• Assignment:
Reproduce the entries. Each one must match the original exactly.

---*---

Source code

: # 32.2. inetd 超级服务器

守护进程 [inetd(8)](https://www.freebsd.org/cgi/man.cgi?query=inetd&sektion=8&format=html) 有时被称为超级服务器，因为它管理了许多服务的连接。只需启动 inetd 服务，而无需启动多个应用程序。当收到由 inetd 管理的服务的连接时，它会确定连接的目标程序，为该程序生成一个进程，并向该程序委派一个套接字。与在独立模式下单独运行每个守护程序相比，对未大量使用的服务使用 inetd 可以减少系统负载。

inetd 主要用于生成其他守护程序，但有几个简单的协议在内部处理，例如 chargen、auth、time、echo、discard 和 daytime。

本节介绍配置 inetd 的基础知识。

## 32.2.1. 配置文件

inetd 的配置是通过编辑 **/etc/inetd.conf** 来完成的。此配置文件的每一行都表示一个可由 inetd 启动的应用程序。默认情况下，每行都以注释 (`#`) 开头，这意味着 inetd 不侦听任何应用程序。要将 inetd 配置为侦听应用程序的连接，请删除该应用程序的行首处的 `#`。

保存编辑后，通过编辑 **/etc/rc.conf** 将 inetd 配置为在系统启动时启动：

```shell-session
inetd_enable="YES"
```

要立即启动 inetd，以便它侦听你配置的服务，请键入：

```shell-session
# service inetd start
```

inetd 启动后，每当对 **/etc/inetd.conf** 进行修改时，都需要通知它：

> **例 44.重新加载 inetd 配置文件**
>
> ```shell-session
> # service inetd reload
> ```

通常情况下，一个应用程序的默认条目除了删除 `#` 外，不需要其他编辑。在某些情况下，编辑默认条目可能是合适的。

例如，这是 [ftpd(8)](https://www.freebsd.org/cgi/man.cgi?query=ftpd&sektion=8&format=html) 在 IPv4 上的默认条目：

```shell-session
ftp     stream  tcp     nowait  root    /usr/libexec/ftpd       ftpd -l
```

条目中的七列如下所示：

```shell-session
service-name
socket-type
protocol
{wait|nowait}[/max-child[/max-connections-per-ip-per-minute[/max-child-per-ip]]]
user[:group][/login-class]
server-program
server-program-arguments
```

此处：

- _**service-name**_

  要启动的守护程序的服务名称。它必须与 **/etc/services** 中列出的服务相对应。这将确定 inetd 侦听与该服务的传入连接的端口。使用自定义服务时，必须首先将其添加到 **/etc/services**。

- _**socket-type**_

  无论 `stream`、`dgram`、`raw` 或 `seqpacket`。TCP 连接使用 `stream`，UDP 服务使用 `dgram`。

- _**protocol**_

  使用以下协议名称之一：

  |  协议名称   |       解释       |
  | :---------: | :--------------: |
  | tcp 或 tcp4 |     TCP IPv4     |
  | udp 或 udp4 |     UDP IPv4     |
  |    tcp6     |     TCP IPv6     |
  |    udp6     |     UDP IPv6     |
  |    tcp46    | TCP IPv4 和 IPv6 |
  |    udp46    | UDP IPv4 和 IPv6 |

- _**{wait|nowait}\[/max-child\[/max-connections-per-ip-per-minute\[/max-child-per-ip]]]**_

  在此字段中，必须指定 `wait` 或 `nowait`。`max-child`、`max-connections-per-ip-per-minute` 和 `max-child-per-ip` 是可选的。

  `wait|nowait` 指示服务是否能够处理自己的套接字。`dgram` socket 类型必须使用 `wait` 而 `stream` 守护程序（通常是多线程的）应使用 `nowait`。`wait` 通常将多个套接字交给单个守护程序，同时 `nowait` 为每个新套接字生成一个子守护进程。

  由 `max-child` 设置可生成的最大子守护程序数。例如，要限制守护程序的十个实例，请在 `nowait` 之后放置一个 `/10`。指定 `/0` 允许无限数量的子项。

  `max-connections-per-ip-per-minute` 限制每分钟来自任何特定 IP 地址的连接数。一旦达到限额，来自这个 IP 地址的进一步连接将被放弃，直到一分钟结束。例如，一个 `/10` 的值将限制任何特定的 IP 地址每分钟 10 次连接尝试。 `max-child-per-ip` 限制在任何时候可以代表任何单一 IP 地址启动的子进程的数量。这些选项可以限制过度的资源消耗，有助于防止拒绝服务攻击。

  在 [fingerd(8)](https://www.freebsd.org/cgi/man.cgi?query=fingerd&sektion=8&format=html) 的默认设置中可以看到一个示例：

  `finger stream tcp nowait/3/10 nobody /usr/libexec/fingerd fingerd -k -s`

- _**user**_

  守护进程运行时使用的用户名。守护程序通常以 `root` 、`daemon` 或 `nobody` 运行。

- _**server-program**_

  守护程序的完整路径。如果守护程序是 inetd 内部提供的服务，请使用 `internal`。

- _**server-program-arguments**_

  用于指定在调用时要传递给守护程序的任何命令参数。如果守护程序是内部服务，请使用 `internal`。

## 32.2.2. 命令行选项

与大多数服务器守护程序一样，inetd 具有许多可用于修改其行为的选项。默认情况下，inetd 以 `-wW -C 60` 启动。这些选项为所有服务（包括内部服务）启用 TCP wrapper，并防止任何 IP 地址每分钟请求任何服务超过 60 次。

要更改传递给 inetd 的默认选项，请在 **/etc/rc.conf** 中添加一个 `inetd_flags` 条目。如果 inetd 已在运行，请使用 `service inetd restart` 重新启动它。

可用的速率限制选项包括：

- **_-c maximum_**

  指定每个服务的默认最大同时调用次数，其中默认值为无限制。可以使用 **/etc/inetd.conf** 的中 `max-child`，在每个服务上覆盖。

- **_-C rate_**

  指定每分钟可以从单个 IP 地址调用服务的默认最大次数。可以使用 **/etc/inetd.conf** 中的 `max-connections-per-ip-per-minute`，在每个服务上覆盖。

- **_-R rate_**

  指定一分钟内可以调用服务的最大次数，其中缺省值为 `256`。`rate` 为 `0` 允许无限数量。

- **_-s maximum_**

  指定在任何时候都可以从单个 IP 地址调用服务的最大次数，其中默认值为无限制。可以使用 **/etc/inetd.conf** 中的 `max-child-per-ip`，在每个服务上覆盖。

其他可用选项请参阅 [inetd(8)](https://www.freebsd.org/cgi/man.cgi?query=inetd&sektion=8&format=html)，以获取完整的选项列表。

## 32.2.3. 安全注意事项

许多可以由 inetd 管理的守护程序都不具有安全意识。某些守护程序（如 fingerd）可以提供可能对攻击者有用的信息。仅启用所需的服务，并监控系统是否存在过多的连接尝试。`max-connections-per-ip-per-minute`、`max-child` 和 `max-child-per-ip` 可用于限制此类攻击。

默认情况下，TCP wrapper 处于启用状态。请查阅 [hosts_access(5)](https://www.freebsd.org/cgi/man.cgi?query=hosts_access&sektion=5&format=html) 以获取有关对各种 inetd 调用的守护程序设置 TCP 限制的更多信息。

---*---

• Response to the exercise:
Source code

: # 32.2. inetd 超级服务器

守护进程 [inetd(8)](https://www.freebsd.org/cgi/man.cgi?query=inetd&sektion=8&format=html) 有时被称为超级服务器，因为它管理了许多服务的连接。只需启动 inetd 服务，而无需启动多个应用程序。当收到由 inetd 管理的服务的连接时，它会确定连接的目标程序，为该程序生成一个进程，并向该程序委派一个套接字。与在独立模式下单独运行每个守护程序相比，对未大量使用的服务使用 inetd 可以减少系统负载。

inetd 主要用于生成其他守护程序，但有几个简单的协议在内部处理，例如 chargen、auth、time、echo、discard 和 daytime。

本节介绍配置 inetd 的基础知识。

## 32.2.1. 配置文件

inetd 的配置是通过编辑 **/etc/inetd.conf** 来完成的。此配置文件的每一行都表示一个可由 inetd 启动的应用程序。默认情况下，每行都以注释 (`#`) 开头，这意味着 inetd 不侦听任何应用程序。要将 inetd 配置为侦听应用程序的连接，请删除该应用程序的行首处的 `#`。

保存编辑后，通过编辑 **/etc/rc.conf** 将 inetd 配置为在系统启动时启动：

```shell-session
inetd_enable="YES"
```

要立即启动 inetd，以便它侦听你配置的服务，请键入：

```shell-session
# service inetd start
```

inetd 启动后，每当对 **/etc/inetd.conf** 进行修改时，都需要通知它：

> **例 44.重新加载 inetd 配置文件**
>
> ```shell-session
> # service inetd reload
> ```

通常情况下，一个应用程序的默认条目除了删除 `#` 外，不需要其他编辑。在某些情况下，编辑默认条目可能是合适的。

例如，这是 [ftpd(8)](https://www.freebsd.org/cgi/man.cgi?query=ftpd&sektion=8&format=html) 在 IPv4 上的默认条目：

```shell-session
ftp     stream  tcp     nowait  root    /usr/libexec/ftpd       ftpd -l
```

条目中的七列如下所示：

```shell-session
service-name
socket-type
protocol
{wait|nowait}[/max-child[/max-connections-per-ip-per-minute[/max-child-per-ip]]]
user[:group][/login-class]
server-program
server-program-arguments
```

此处：

- _**service-name**_

  要启动的守护程序的服务名称。它必须与 **/etc/services** 中列出的服务相对应。这将确定 inetd 侦听与该服务的传入连接的端口。使用自定义服务时，必须首先将其添加到 **/etc/services**。

- _**socket-type**_

  无论 `stream`、`dgram`、`raw` 或 `seqpacket`。TCP 连接使用 `stream`，UDP 服务使用 `dgram`。

- _**protocol**_

  使用以下协议名称之一：

  |  协议名称   |       解释       |
  | :---------: | :--------------: |
  | tcp 或 tcp4 |     TCP IPv4     |
  | udp 或 udp4 |     UDP IPv4     |
  |    tcp6     |     TCP IPv6     |
  |    udp6     |     UDP IPv6     |
  |    tcp46    | TCP IPv4 和 IPv6 |
  |    udp46    | UDP IPv4 和 IPv6 |

- _**{wait|nowait}\[/max-child\[/max-connections-per-ip-per-minute\[/max-child-per-ip]]]**_

  在此字段中，必须指定 `wait` 或 `nowait`。`max-child`、`max-connections-per-ip-per-minute` 和 `max-child-per-ip` 是可选的。

  `wait|nowait` 指示服务是否能够处理自己的套接字。`dgram` socket 类型必须使用 `wait` 而 `stream` 守护程序（通常是多线程的）应使用 `nowait`。`wait` 通常将多个套接字交给单个守护程序，同时 `nowait` 为每个新套接字生成一个子守护进程。

  由 `max-child` 设置可生成的最大子守护程序数。例如，要限制守护程序的十个实例，请在 `nowait` 之后放置一个 `/10`。指定 `/0` 允许无限数量的子项。

  `max-connections-per-ip-per-minute` 限制每分钟来自任何特定 IP 地址的连接数。一旦达到限额，来自这个 IP 地址的进一步连接将被放弃，直到一分钟结束。例如，一个 `/10` 的值将限制任何特定的 IP 地址每分钟 10 次连接尝试。 `max-child-per-ip` 限制在任何时候可以代表任何单一 IP 地址启动的子进程的数量。这些选项可以限制过度的资源消耗，有助于防止拒绝服务攻击。

  在 [fingerd(8)](https://www.freebsd.org/cgi/man.cgi?query=fingerd&sektion=8&format=html) 的默认设置中可以看到一个示例：

  `finger stream tcp nowait/3/10 nobody /usr/libexec/fingerd fingerd -k -s`

- _**user**_

  守护进程运行时使用的用户名。守护程序通常以 `root` 、`daemon` 或 `nobody` 运行。

- _**server-program**_

  守护程序的完整路径。如果守护程序是 inetd 内部提供的服务，请使用 `internal`。

- _**server-program-arguments**_

  用于指定在调用时要传递给守护程序的任何命令参数。如果守护程序是内部服务，请使用 `internal`。

## 32.2.2. 命令行选项

与大多数服务器守护程序一样，inetd 具有许多可用于修改其行为的选项。默认情况下，inetd 以 `-wW -C 60` 启动。这些选项为所有服务（包括内部服务）启用 TCP wrapper，并防止任何 IP 地址每分钟请求任何服务超过 60 次。

要更改传递给 inetd 的默认选项，请在 **/etc/rc.conf** 中添加一个 `inetd_flags` 条目。如果 inetd 已在运行，请使用 `service inetd restart` 重新启动它。

可用的速率限制选项包括：

- **_-c maximum_**

  指定每个服务的默认最大同时调用次数，其中默认值为无限制。可以使用 **/etc/inetd.conf** 的中 `max-child`，在每个服务上覆盖。

- **_-C rate_**

  指定每分钟可以从单个 IP 地址调用服务的默认最大次数。可以使用 **/etc/inetd.conf** 中的 `max-connections-per-ip-per-minute`，在每个服务上覆盖。

- **_-R rate_**

  指定一分钟内可以调用服务的最大次数，其中缺省值为 `256`。`rate` 为 `0` 允许无限数量。

- **_-s maximum_**

  指定在任何时候都可以从单个 IP 地址调用服务的最大次数，其中默认值为无限制。可以使用 **/etc/inetd.conf** 中的 `max-child-per-ip`，在每个服务上覆盖。

其他可用选项请参阅 [inetd(8)](https://www.freebsd.org/cgi/man.cgi?query=inetd&sektion=8&format=html)，以获取完整的选项列表。

## 32.2.3. 安全注意事项

许多可以由 inetd 管理的守护程序都不具有安全意识。某些守护程序（如 fingerd）可以提供可能对攻击者有用的信息。仅启用所需的服务，并监控系统是否存在过多的连接尝试。`max-connections-per-ip-per-minute`、`max-child` 和 `max-child-per-ip` 可用于限制此类攻击。

默认情况下，TCP wrapper 处于启用状态。请查阅 [hosts_access(5)](https://www.freebsd.org/cgi/man.cgi?query=hosts_access&sektion=5&format=html) 以获取有关对各种 inetd 调用的守护程序设置 TCP 限制的更多信息。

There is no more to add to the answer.